On the iPad, you can access the usual photo filters, like Dramatic, and Noir. On the iPhone, you also get some new filters — Comic Book, Comic Mono, Ink, Watercolor, and Watercolor Mono. These do what you’d expect. Watercolor is pretty terrible. The colors look like a painting that has gathered a couple of centuries’ worth of dirt, and the effect itself is super cheesy. The comic and ink filters are great, though.

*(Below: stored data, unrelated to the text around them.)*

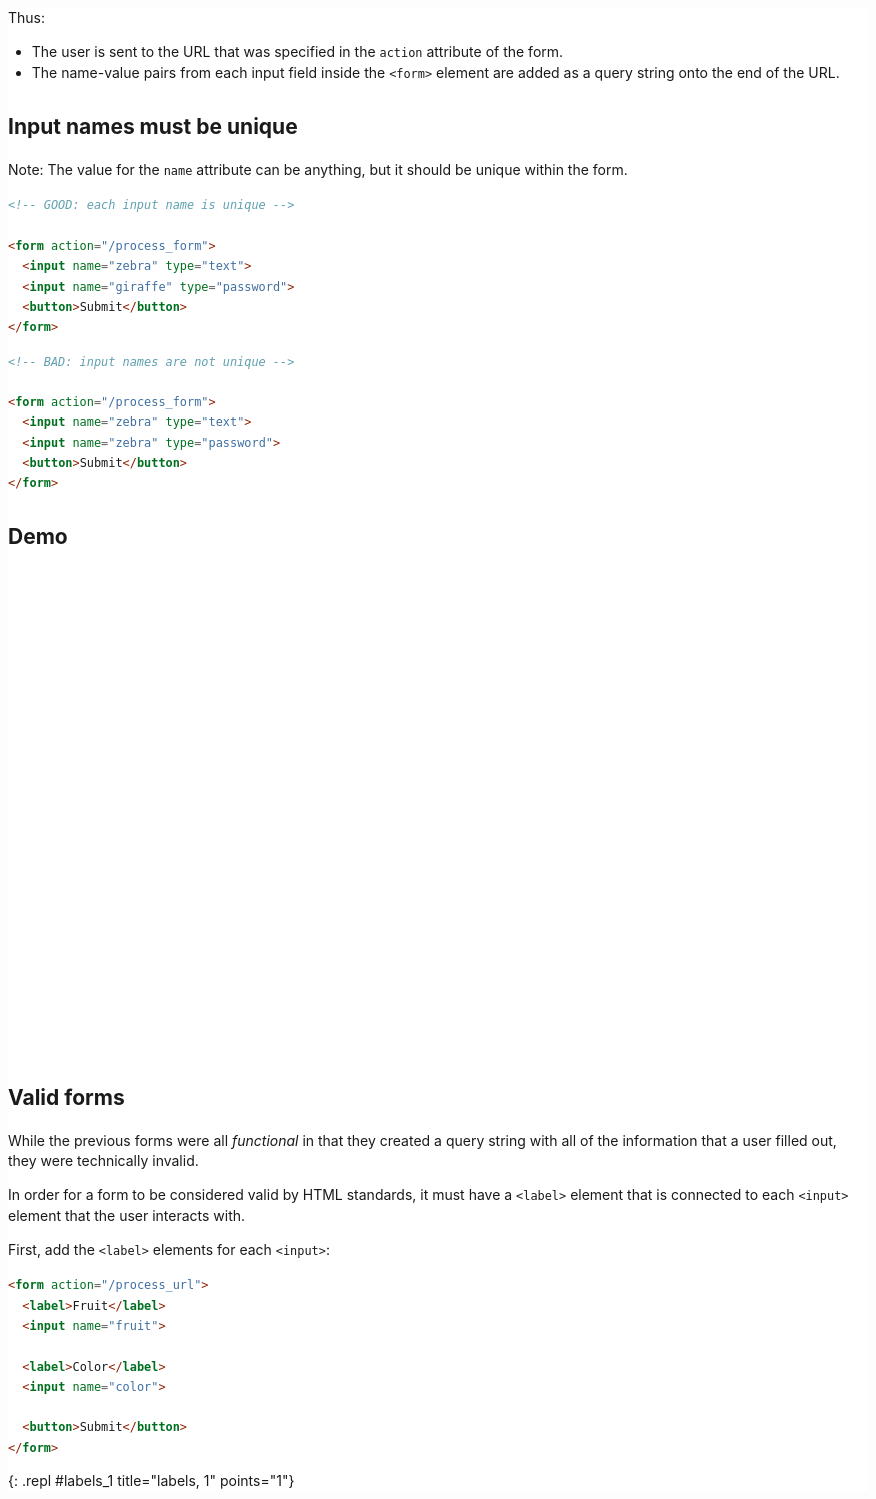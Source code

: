 Thus:

- The user is sent to the URL that was specified in the `action` attribute of the form.
- The name-value pairs from each input field inside the `<form>` element are added as a query string onto the end of the URL.

## Input names must be unique

Note: The value for the `name` attribute can be anything, but it should be unique within the form.

```html
<!-- GOOD: each input name is unique -->

<form action="/process_form">
  <input name="zebra" type="text">
  <input name="giraffe" type="password">
  <button>Submit</button>
</form>
```

```html
<!-- BAD: input names are not unique -->

<form action="/process_form">
  <input name="zebra" type="text">
  <input name="zebra" type="password">
  <button>Submit</button>
</form>
```

## Demo

<div class="iframe-container" style="overflow: hidden;padding-top: 56.25%;position: relative;"><iframe loading="lazy" style="border: 0;height: 100%;left: 0;position: absolute;top: 0;width: 100%;" src="https://jelani.dev/form-demo/"></iframe></div>

## Valid forms

While the previous forms were all _functional_ in that they created a query string with all of the information that a user filled out, they were technically invalid.

In order for a form to be considered valid by HTML standards, it must have a `<label>` element that is connected to each `<input>` element that the user interacts with.

First, add the `<label>` elements for each `<input>`:

```html
<form action="/process_url">
  <label>Fruit</label>
  <input name="fruit">
	
  <label>Color</label>
  <input name="color">
	
  <button>Submit</button>
</form>
```
{: .repl #labels_1 title="labels, 1" points="1"}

In fact, the comic filters are so good you might want to use them for taking regular photos. Fortunately, pictures you share are saved to the Camera Roll. Unfortunately, photos taken in Messages have their location data stripped from them. This is usually great, when sending pictures to other people, but for saving your own images it’s less desirable.

Face-tracking stickers

Stickers can now be added to photos, and they even track faces.
Stickers can now be added to photos, and they even track faces.
Photo: Cult of Mac

Both the iPhone and the iPad make iMessage stickers way more fun. Now, you can drag any stickers you already have into the live viewfinder while you are composing the image. You can pinch to twist and resize the stickers, and — this part is amazing — they follow whatever you stick them to. For instance, if you take a sticker of a strawberry and stick it to your nose, it stays stuck to you nose. It’s a little like animoji, only more basic. If you live around the frame, the sticker moves with you, growing and shrinking as you move in and out, and even twisting if you do.

And this works on exist iPhones and iPads. No need to upgrade to the iPhone X and its fancy 3D Face ID camera.

And you can even combine filters and stickers.

I’d be happy with the full-screen camera in Messages, but now I’m sold on the filters too. Especially as they come to your older iPhone and iPad.